Negli ultimi mesi le richieste d’asilo nei paesi europei sono drasticamente diminuite. Eppure, la situazione rimane drammatica in quasi tutti i paesi d’origine dei rifugiati e in quelli in cui si trovano a vivere come profughi. In attesa dell’attuazione di una strategia comune che non sia un semplice “scaricabarile”, molti paesi europei rimangono attivi in progetti di prima accoglienza, e tra questi c’è la Svizzera. Lo scorso 30 novembre il Consiglio federale ha deciso di proseguire il proprio impegno accogliendo il prossimo anno 800 persone, soprattutto siriane, all’interno del programma di ricollocamento dell’Alto Commissariato delle Nazioni Unite per i rifugiati (Unhcr).

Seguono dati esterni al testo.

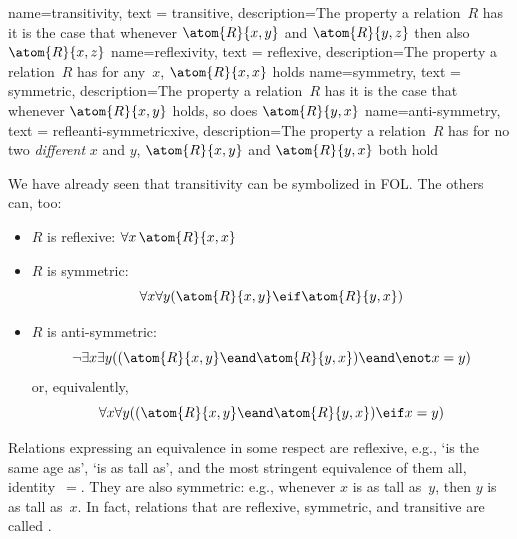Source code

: 
{
  name=transitivity,
  text = transitive,
  description={The property a relation~$R$ has \ifeff{} it is the case
  that whenever $\atom{R}{x,y}$ and $\atom{R}{y,z}$ then also~$\atom{R}{x,z}$}
}
{
  name=reflexivity,
  text = reflexive,
  description={The property a relation~$R$ has \ifeff{} for any~$x$, $\atom{R}{x,x}$ holds}
}
{
  name=symmetry,
  text = symmetric,
  description={The property a relation~$R$ has \ifeff{} it is the case
  that whenever $\atom{R}{x,y}$ holds, so does $\atom{R}{y,x}$}
}
{
  name=anti-symmetry,
  text = refleanti-symmetricxive,
  description={The property a relation~$R$ has \ifeff{} for no two
	\emph{different} $x$ and $y$, $\atom{R}{x,y}$ and $\atom{R}{y,x}$
	both hold}
}

We have already seen that transitivity can be symbolized in FOL. The
others can, too:
\begin{itemize}
	\item $R$ is reflexive: $\forall x\,\atom{R}{x,x}$
	\item $R$ is symmetric: \[\forall x\forall y(\atom{R}{x,y} \eif \atom{R}{y,x})\]
	\item $R$ is anti-symmetric: \[\lnot\exists x\exists y((\atom{R}{x,y}
	\eand \atom{R}{y,x}) \eand \enot x=y)\] or, equivalently, \[\forall x\forall y((\atom{R}{x,y}
	\eand \atom{R}{y,x}) \eif x=y)\]
\end{itemize}

Relations expressing an equivalence in some respect are reflexive,
e.g., `is the same age as', `is as tall as', and the most stringent
equivalence of them all, identity~$=$. They are also symmetric: e.g.,
whenever $x$ is as tall as~$y$, then $y$ is as tall as~$x$. In fact,
relations that are reflexive, symmetric, and transitive are called
.

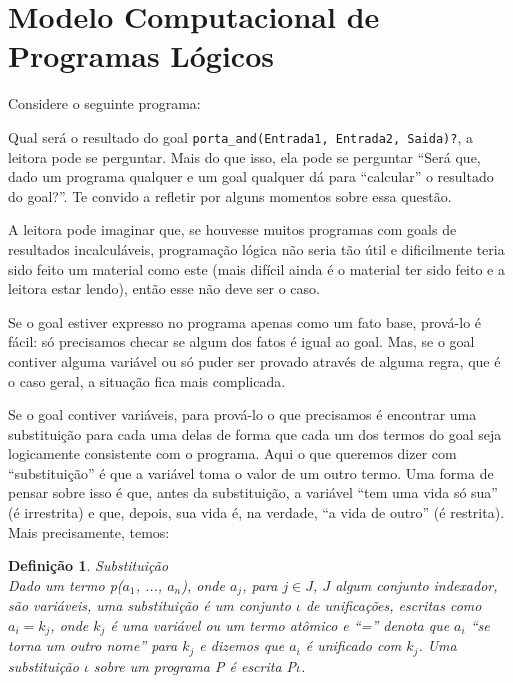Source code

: \documentclass{article}
\newtheorem{definition}{Definição}[section]
\theoremstyle{remark}
\theoremstyle{theorem}
\begin{document}
\section{Modelo Computacional de Programas Lógicos}

Considere o seguinte programa:




Qual será o resultado do goal {\tt porta\_and(Entrada1, Entrada2, Saida)?}, a leitora pode se perguntar. Mais do que isso, ela pode se perguntar ``Será que, dado um programa qualquer e um goal qualquer dá para ``calcular'' o resultado do goal?''. Te convido a refletir por alguns momentos sobre essa questão.


A leitora pode imaginar que, se houvesse muitos programas com goals de resultados incalculáveis, programação lógica não seria tão útil e dificilmente teria sido feito um material como este (mais difícil ainda é o material ter sido feito e a leitora estar lendo), então esse não deve ser o caso.

Se o goal estiver expresso no programa apenas como um fato base, prová-lo é fácil: só precisamos checar se algum dos fatos é igual ao goal. Mas, se o goal contiver alguma variável ou só puder ser provado através de alguma regra, que é o caso geral, a situação fica mais complicada.

Se o goal contiver variáveis, para prová-lo o que precisamos é encontrar uma substituição para cada uma delas de forma que cada um dos termos do goal seja logicamente consistente com o programa. Aqui o que queremos dizer com ``substituição'' é que a variável toma o valor de um outro termo. Uma forma de pensar sobre isso é que, antes da substituição, a variável ``tem uma vida só sua'' (é irrestrita) e que, depois, sua vida é, na verdade, ``a vida de
outro'' (é restrita). Mais precisamente, temos:\\

\begin{definition}{Substituição}\\
  Dado um termo {\it p($a_1$, ..., $a_n$)}, onde $a_j$, para $j \in J$, $J$ algum conjunto indexador, são variáveis, uma substituição é um conjunto $\iota$ de \textit{unificações}, escritas como $a_i = k_j$, onde $k_j$ é uma variável ou um termo atômico e ``='' denota que $a_i$ ``se torna um outro nome'' para $k_j$ e dizemos que $a_i$ é unificado com $k_j$.
  Uma substituição $\iota$ sobre um programa P é escrita P$\iota$.
\end{definition}
\end{document}

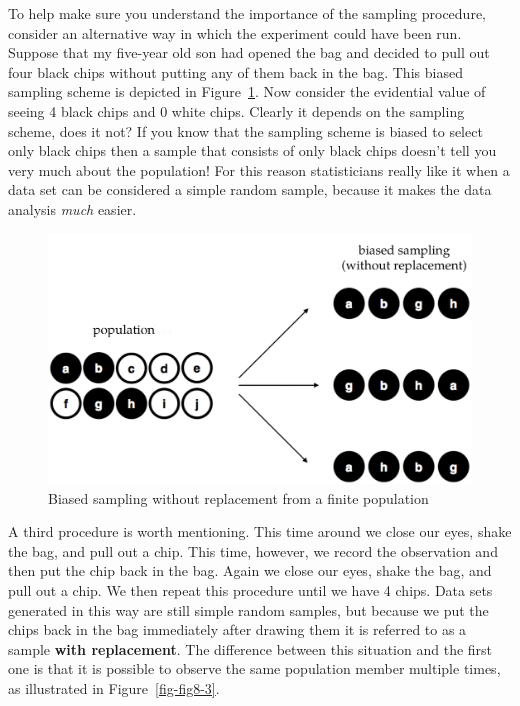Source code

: \documentclass[
  a4paper,
]{book}
\begin{document}
To help make sure you understand the importance of the sampling
procedure, consider an alternative way in which the experiment could
have been run. Suppose that my five-year old son had opened the bag and
decided to pull out four black chips without putting any of them back in
the bag. This biased sampling scheme is depicted in
Figure~\ref{fig-fig8-2}. Now consider the evidential value of seeing 4
black chips and 0 white chips. Clearly it depends on the sampling
scheme, does it not? If you know that the sampling scheme is biased to
select only black chips then a sample that consists of only black chips
doesn't tell you very much about the population! For this reason
statisticians really like it when a data set can be considered a simple
random sample, because it makes the data analysis \emph{much} easier.

\begin{figure}

\includegraphics[width=1\textwidth,height=\textheight]{images/fig8-2.png} \hfill{}

\caption{\label{fig-fig8-2}Biased sampling without replacement from a
finite population}

\end{figure}

A third procedure is worth mentioning. This time around we close our
eyes, shake the bag, and pull out a chip. This time, however, we record
the observation and then put the chip back in the bag. Again we close
our eyes, shake the bag, and pull out a chip. We then repeat this
procedure until we have 4 chips. Data sets generated in this way are
still simple random samples, but because we put the chips back in the
bag immediately after drawing them it is referred to as a sample
\textbf{with replacement}. The difference between this situation and the
first one is that it is possible to observe the same population member
multiple times, as illustrated in Figure~\ref{fig-fig8-3}.
\end{document}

Questa decisione risponde alle sollecitazioni lanciate dall’Eper, Entraide protestante suisse, in particolare con la petizione «per vie sicure e legali verso la Svizzera» lanciata in giugno insieme all’Organizzazione svizzera di aiuto ai rifugiati (Osar), che ha raccolto più di 38.000 firme (di questa e altre iniziative avevamo parlato qui).

Dal 2013 il Paese ha già accolto 3500 siriani riconosciuti come rifugiati dell’Unhcr. Nel 2015 ha deciso di accoglierne 3000 nei tre anni successivi, inclusi 1500 da ricollocare nel quadro del programma di ripartizioni dell’Ue. Nel 2016, il governo elvetico ha poi approvato l’arrivo di 2000 persone particolarmente vulnerabili nell’arco di due anni.

Ora il Consiglio, insieme ai rappresentanti dei vari livelli (Confederazione, cantoni, città e comuni), che negli anni precedenti sono stati direttamente coinvolti nel ricollocamento dei rifugiati, ha deciso di proseguire l’impegno, rendendolo più stabile, con 1500-2000 accessi ogni anno, in modo da offrire aiuto (lo riferisce in particolare un comunicato di Rts Info) anche ad altre popolazioni in difficoltà, come i Rohingya, sempre dietro attestazione dello stato di rifugiati da parte dell’Unhcr, riservandosi sempre di diminuire o rivedere il proprio impegno in base al numero di domande.

La proposta del Consiglio, prima della decisione definitiva, sarà sottoposta dal Dipartimento federale di giustizia e polizia (Dfjp) alle commissioni parlamentari competenti, ma c’è ancora spazio per le modifiche, come dimostrano diversi interventi parlamentari (tra cui quelli delle consigliere nazionale Rosmarie Quadranti, Parti Bourgeois-Démocratique, Pbd e Lisa Mazzone, dei Verdi), sostenute dall’Eper, che ritiene (si legge nel comunicato stampa diramato l’11 dicembre) che il piano federale non faccia ancora abbastanza: ci vogliono «misure umanitarie supplementari». Peter Merz, direttore dell’Eper, salutando con favore la misura del Consiglio, commenta senza mezzi termini: «La Svizzera, con la sua lunga tradizione umanitaria, ha una particolare responsabilità e deve ammettere molti più rifugiati di quelli previsti dal Consiglio federale». E, considerando in particolare la situazione della popolazione siriana, ha concluso: «Aumentarne il numero contribuirebbe a venire in aiuto in modo mirato delle persone più vulnerabili, facendole uscire da una situazione insostenibile e offrendo loro prospettive per un futuro in Svizzera».